Exercise aim:
All lines holding the word "uses" should be located in the records and copied.

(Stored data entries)

● ● ●

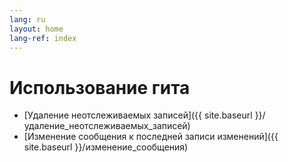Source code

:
 ```yaml
---
lang: ru
layout: home
lang-ref: index
---
```


# Использование гита

- [Удаление неотслеживаемых записей]({{ site.baseurl }}/удаление_неотслеживаемых_записей)
- [Изменение сообщения к последней записи изменений]({{ site.baseurl }}/изменение_сообщения)
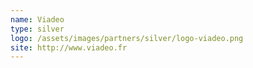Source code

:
 ```yaml
---
name: Viadeo
type: silver
logo: /assets/images/partners/silver/logo-viadeo.png
site: http://www.viadeo.fr
---
```

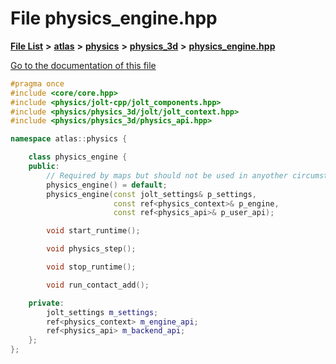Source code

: 

# File physics\_engine.hpp

[**File List**](files.md) **>** [**atlas**](dir_1e6ffef027cfcf7ded3287660b505c9f.md) **>** [**physics**](dir_40e4880a491f87475db52b6f14fdb765.md) **>** [**physics\_3d**](dir_ab5034a21b7aebf79f76e5e8638ac885.md) **>** [**physics\_engine.hpp**](physics__engine_8hpp.md)

[Go to the documentation of this file](physics__engine_8hpp.md)


```C++
#pragma once
#include <core/core.hpp>
#include <physics/jolt-cpp/jolt_components.hpp>
#include <physics/physics_3d/jolt/jolt_context.hpp>
#include <physics/physics_3d/physics_api.hpp>

namespace atlas::physics {

    class physics_engine {
    public:
        // Required by maps but should not be used in anyother circumstance.
        physics_engine() = default;
        physics_engine(const jolt_settings& p_settings,
                       const ref<physics_context>& p_engine,
                       const ref<physics_api>& p_user_api);

        void start_runtime();

        void physics_step();

        void stop_runtime();

        void run_contact_add();

    private:
        jolt_settings m_settings;
        ref<physics_context> m_engine_api;
        ref<physics_api> m_backend_api;
    };
};
```


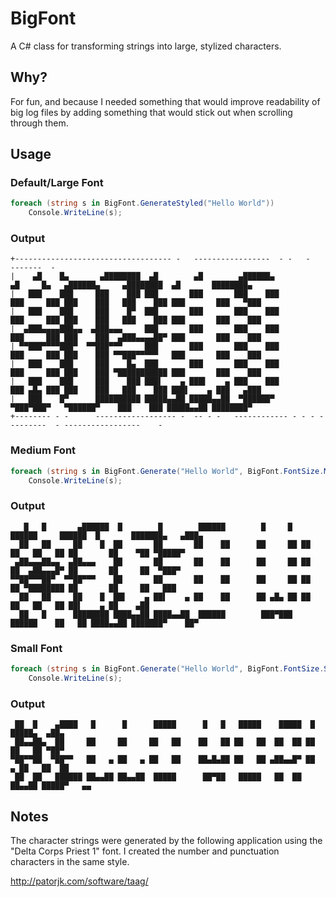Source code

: # BigFont
A C# class for transforming strings into large, stylized characters.

## Why?
For fun, and because I needed something that would improve readability of big log files by adding something that would stick out when scrolling through them.

## Usage

### Default/Large Font
```c#
foreach (string s in BigFont.GenerateStyled("Hello World"))
    Console.WriteLine(s);
```

### Output

```
+----------------------------------- -   -----------------  - -   -             -------  -
|    ▄█    █▄       ▄████████  ▄█        ▄█        ▄██████▄                ▄█     █▄   ▄██████▄     ▄████████  ▄█       ████████▄
|   ███    ███     ███    ███ ███       ███       ███    ███              ███     ███ ███    ███   ███    ███ ███       ███   ▀███
|   ███    ███     ███    █▀  ███       ███       ███    ███              ███     ███ ███    ███   ███    ███ ███       ███    ███
|  ▄███▄▄▄▄███▄▄  ▄███▄▄▄     ███       ███       ███    ███              ███     ███ ███    ███  ▄███▄▄▄▄██▀ ███       ███    ███
| ▀▀███▀▀▀▀███▀  ▀▀███▀▀▀     ███       ███       ███    ███              ███     ███ ███    ███ ▀▀███▀▀▀▀▀   ███       ███    ███
|   ███    ███     ███    █▄  ███       ███       ███    ███              ███     ███ ███    ███ ▀███████████ ███       ███    ███
|   ███    ███     ███    ███ ███▌    ▄ ███▌    ▄ ███    ███              ███ ▄█▄ ███ ███    ███   ███    ███ ███▌    ▄ ███   ▄███
|   ███    █▀      ██████████ █████▄▄██ █████▄▄██  ▀██████▀                ▀███▀███▀   ▀██████▀    ███    ███ █████▄▄██ ████████▀
+-------- - -      ------------------ -  -- - -   ------------ - - - ---------  - -----------------    -
```

### Medium Font
```c#
foreach (string s in BigFont.Generate("Hello World", BigFont.FontSize.Medium))
    Console.WriteLine(s);
```

### Output

```
   █   █       ▄██████  █        █        ██████        █     █   ██████     ██████  █       ███████▄   ▄███▄
  ██   ██     ██    █  ██       ██       ██    ██      ██     ██ ██    ██   ██   ██ ██       ██    ▀██ ▀█████▀
 ▄██▄▄▄██▄▄  ▄██▄▄▄    ██       ██       ██    ██      ██     ██ ██    ██  ▄██▄▄▄█▀ ██       ██     ██  ▀███▀
▀▀██▀▀▀██▀  ▀▀██▀▀▀    ██       ██       ██    ██      ██     ██ ██    ██ ▀████████ ██       ██     ██   ███
  ██   ██     ██    █  ██▌    ▄ ██▌    ▄ ██    ██      ██ ▄█▄ ██ ██    ██   ██   ██ ██▌    ▄ ██    ▄██
  ██   █      ████████ ████▄▄██ ████▄▄██  ██████        ███▀███   ██████    ██   ██ ████▄▄██ ███████▀    ██▀
```

### Small Font
```c#
foreach (string s in BigFont.Generate("Hello World", BigFont.FontSize.Small))
    Console.WriteLine(s);
```

### Output

```
 ██  █    ▄████   █      █      █████      █   █   █████    █████  █     █████▄  ▄██▄
 ██▄▄██▄  ██     ██     ██     ██   ██    ██   ██ ██   ██  ██  ██ ██     ██   ██ ▀██▀
▀██▀▀██  ▀██▀▀   ██   ▄ ██   ▄ ██   ██    ██▄█▄██ ██   ██ ▄██▄▄█▀ ██   ▄ ██   ██  ██
 ██  ██   ██████ ██▄▄██ ██▄▄██  █████      ██▀██   █████   ██  ██ ██▄▄██ █████▀   ▄▄
```

## Notes

The character strings were generated by the following application using the "Delta Corps Priest 1" font.  I created the number and punctuation characters in the same style.

http://patorjk.com/software/taag/

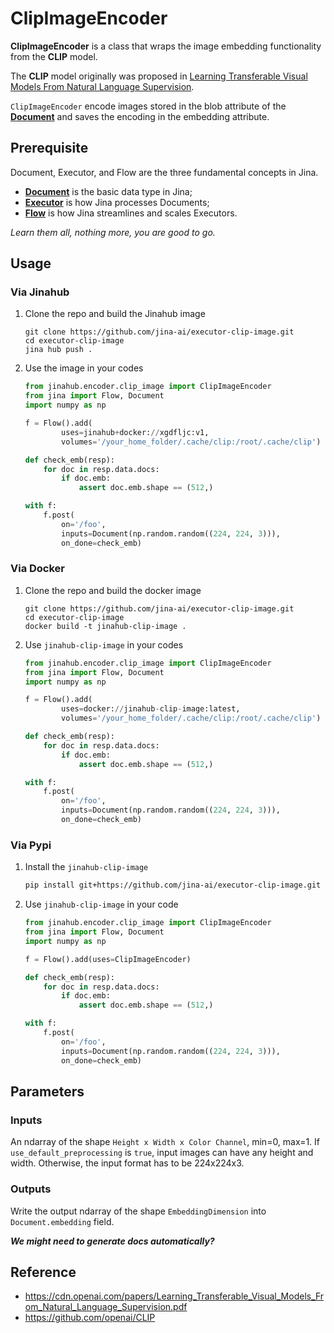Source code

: # ClipImageEncoder

 **ClipImageEncoder** is a class that wraps the image embedding functionality from the **CLIP** model.

The **CLIP** model originally was proposed in [Learning Transferable Visual Models From Natural Language Supervision](https://cdn.openai.com/papers/Learning_Transferable_Visual_Models_From_Natural_Language_Supervision.pdf).

`ClipImageEncoder` encode images stored in the blob attribute of the [**Document**](https://github.com/jina-ai/jina/blob/master/.github/2.0/cookbooks/Document.md) and saves the encoding in the embedding attribute.



## Prerequisite

Document, Executor, and Flow are the three fundamental concepts in Jina.

- [**Document**](https://github.com/jina-ai/jina/blob/master/.github/2.0/cookbooks/Document.md) is the basic data type in Jina;
- [**Executor**](https://github.com/jina-ai/jina/blob/master/.github/2.0/cookbooks/Executor.md) is how Jina processes Documents;
- [**Flow**](https://github.com/jina-ai/jina/blob/master/.github/2.0/cookbooks/Flow.md) is how Jina streamlines and scales Executors.

*Learn them all, nothing more, you are good to go.*


## Usage

### Via Jinahub

1. Clone the repo and build the Jinahub image

	```shell
	git clone https://github.com/jina-ai/executor-clip-image.git
	cd executor-clip-image
	jina hub push .
	```

1. Use the image in your codes

	```python
	from jinahub.encoder.clip_image import ClipImageEncoder
	from jina import Flow, Document
	import numpy as np
	
	f = Flow().add(
	        uses=jinahub+docker://xgdfljc:v1,
	        volumes='/your_home_folder/.cache/clip:/root/.cache/clip')
	
	def check_emb(resp):
	    for doc in resp.data.docs:
	        if doc.emb:
	            assert doc.emb.shape == (512,)
	
	with f:
		f.post(
		    on='/foo', 
		    inputs=Document(np.random.random((224, 224, 3))), 
		    on_done=check_emb)
	```


### Via Docker

1. Clone the repo and build the docker image

	```shell
	git clone https://github.com/jina-ai/executor-clip-image.git
	cd executor-clip-image
	docker build -t jinahub-clip-image .
	```

1. Use `jinahub-clip-image` in your codes

	```python
	from jinahub.encoder.clip_image import ClipImageEncoder
	from jina import Flow, Document
	import numpy as np
	
	f = Flow().add(
	        uses=docker://jinahub-clip-image:latest,
	        volumes='/your_home_folder/.cache/clip:/root/.cache/clip')
	
	def check_emb(resp):
	    for doc in resp.data.docs:
	        if doc.emb:
	            assert doc.emb.shape == (512,)
	
	with f:
		f.post(
		    on='/foo', 
		    inputs=Document(np.random.random((224, 224, 3))), 
		    on_done=check_emb)
	```

### Via Pypi

1. Install the `jinahub-clip-image`

	```bash
	pip install git+https://github.com/jina-ai/executor-clip-image.git
	```
2. Use `jinahub-clip-image` in your code

	```python
	from jinahub.encoder.clip_image import ClipImageEncoder
	from jina import Flow, Document
	import numpy as np
	
	f = Flow().add(uses=ClipImageEncoder)
	
	def check_emb(resp):
	    for doc in resp.data.docs:
	        if doc.emb:
	            assert doc.emb.shape == (512,)
	
	with f:
		f.post(
		    on='/foo', 
		    inputs=Document(np.random.random((224, 224, 3))), 
		    on_done=check_emb)
	```



## Parameters

### Inputs 

An ndarray of the shape `Height x Width x Color Channel`, min=0, max=1. If `use_default_preprocessing` is `true`, input images can have any height and width. Otherwise, the input format has to be 224x224x3.

### Outputs

Write the output ndarray of the shape `EmbeddingDimension` into `Document.embedding` field.


__*We might need to generate docs automatically?*__


## Reference
- https://cdn.openai.com/papers/Learning_Transferable_Visual_Models_From_Natural_Language_Supervision.pdf
- https://github.com/openai/CLIP

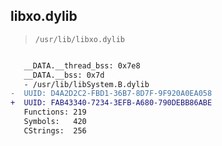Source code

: ## libxo.dylib

> `/usr/lib/libxo.dylib`

```diff

   __DATA.__thread_bss: 0x7e8
   __DATA.__bss: 0x7d
   - /usr/lib/libSystem.B.dylib
-  UUID: D4A2D2C2-FBD1-36B7-8D7F-9F920A0EA058
+  UUID: FAB43340-7234-3EFB-A680-790DEBB86ABE
   Functions: 219
   Symbols:   420
   CStrings:  256

```
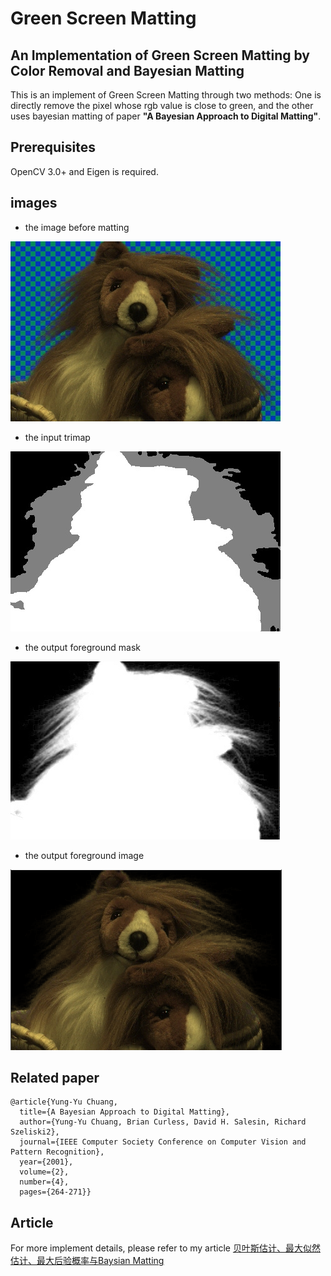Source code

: # Green Screen Matting

## An Implementation of Green Screen Matting by Color Removal and Bayesian Matting

This is an implement of Green Screen Matting through two methods: One is directly remove the pixel whose rgb value is close to green, and the other uses bayesian matting of paper **"A Bayesian Approach to Digital Matting"**.

## Prerequisites

OpenCV 3.0+ and Eigen is required.

## images

* the image before matting

![](./test_images/teddy.jpg)

* the input trimap

![](test_images/trimapT.png)

* the output foreground mask

![](test_images/Selection_025.png)

* the output foreground image

![](test_images/Selection_026.png)

## Related paper

```
@article{Yung-Yu Chuang,
  title={A Bayesian Approach to Digital Matting},
  author={Yung-Yu Chuang, Brian Curless, David H. Salesin, Richard Szeliski2},
  journal={IEEE Computer Society Conference on Computer Vision and Pattern Recognition}, 
  year={2001},
  volume={2}, 
  number={4}, 
  pages={264-271}}
```

## Article

For more implement details, please refer to my article [贝叶斯估计、最大似然估计、最大后验概率与Baysian Matting](https://epsavlc.github.io/2018/12/22/baysian-matting.html)
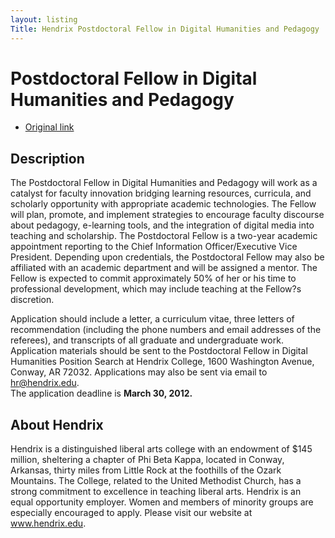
 ```yaml
---
layout: listing
Title: Hendrix Postdoctoral Fellow in Digital Humanities and Pedagogy
---
```


# Postdoctoral Fellow in Digital Humanities and Pedagogy

*  [Original link](http://www.hendrix.edu/uploadedFiles/Campus_Resources/Human_Resources/Job_Openings/Postdoc%20Fellowship%20in%20Digital%20Humanities%20and%20Pedagogy.pdf)

## Description

The Postdoctoral Fellow in Digital Humanities and Pedagogy will work as a
catalyst for faculty innovation bridging learning resources, curricula, and
scholarly opportunity with appropriate academic technologies. The Fellow
will plan, promote, and implement strategies to encourage faculty discourse
about pedagogy, e-learning tools, and the integration of digital media into
teaching and scholarship. The Postdoctoral Fellow is a two-year academic
appointment reporting to the Chief Information Officer/Executive Vice
President. Depending upon credentials, the Postdoctoral Fellow may also be
affiliated with an academic department and will be assigned a mentor. The
Fellow is expected to commit approximately 50% of her or his time to
professional development, which may include teaching at the Fellow?s
discretion.

Application should include a letter, a curriculum vitae, three letters of
recommendation (including the phone numbers and email addresses of the
referees), and transcripts of all graduate and undergraduate work.
Application materials should be sent to the Postdoctoral Fellow in Digital
Humanities Position Search at Hendrix College, 1600 Washington Avenue,
Conway, AR 72032. Applications may also be sent via email to hr@hendrix.edu.  
The application deadline is **March 30, 2012.**

## About Hendrix
Hendrix is a distinguished liberal arts college with an endowment of $145
million, sheltering a chapter of Phi Beta Kappa, located in Conway,
Arkansas, thirty miles from Little Rock at the foothills of the Ozark
Mountains. The College, related to the United Methodist Church, has a
strong commitment to excellence in teaching liberal arts. Hendrix is an
equal opportunity employer. Women and members of minority groups are
especially encouraged to apply. Please visit our website at www.hendrix.edu.

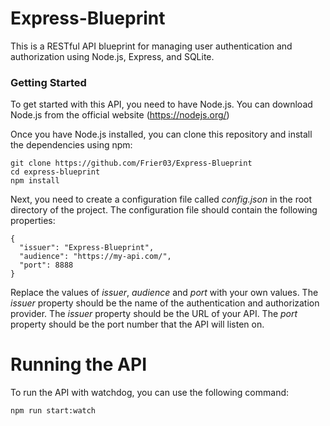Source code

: # Express-Blueprint
This is a RESTful API blueprint for managing user authentication and authorization using Node.js, Express, and SQLite.

### Getting Started
To get started with this API, you need to have Node.js. You can download Node.js from the official website (https://nodejs.org/)

Once you have Node.js installed, you can clone this repository and install the dependencies using npm:
```
git clone https://github.com/Frier03/Express-Blueprint
cd express-blueprint
npm install
```

Next, you need to create a configuration file called *config.json* in the root directory of the project. The configuration file should contain the following properties:
```
{
  "issuer": "Express-Blueprint",
  "audience": "https://my-api.com/",
  "port": 8888
}
```
Replace the values of *issuer*, *audience* and *port* with your own values. The *issuer* property should be the name of the authentication and authorization provider. The *issuer* property should be the URL of your API. The *port* property should be the port number that the API will listen on.

# Running the API
To run the API with watchdog, you can use the following command:
```
npm run start:watch
```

● ● ●

Answer to the exercise:
	        uses=jinahub+docker://xgdfljc:v1,
	        uses=docker://jinahub-clip-image:latest,
	f = Flow().add(uses=ClipImageEncoder)
This is an implement of Green Screen Matting through two methods: One is directly remove the pixel whose rgb value is close to green, and the other uses bayesian matting of paper **"A Bayesian Approach to Digital Matting"**.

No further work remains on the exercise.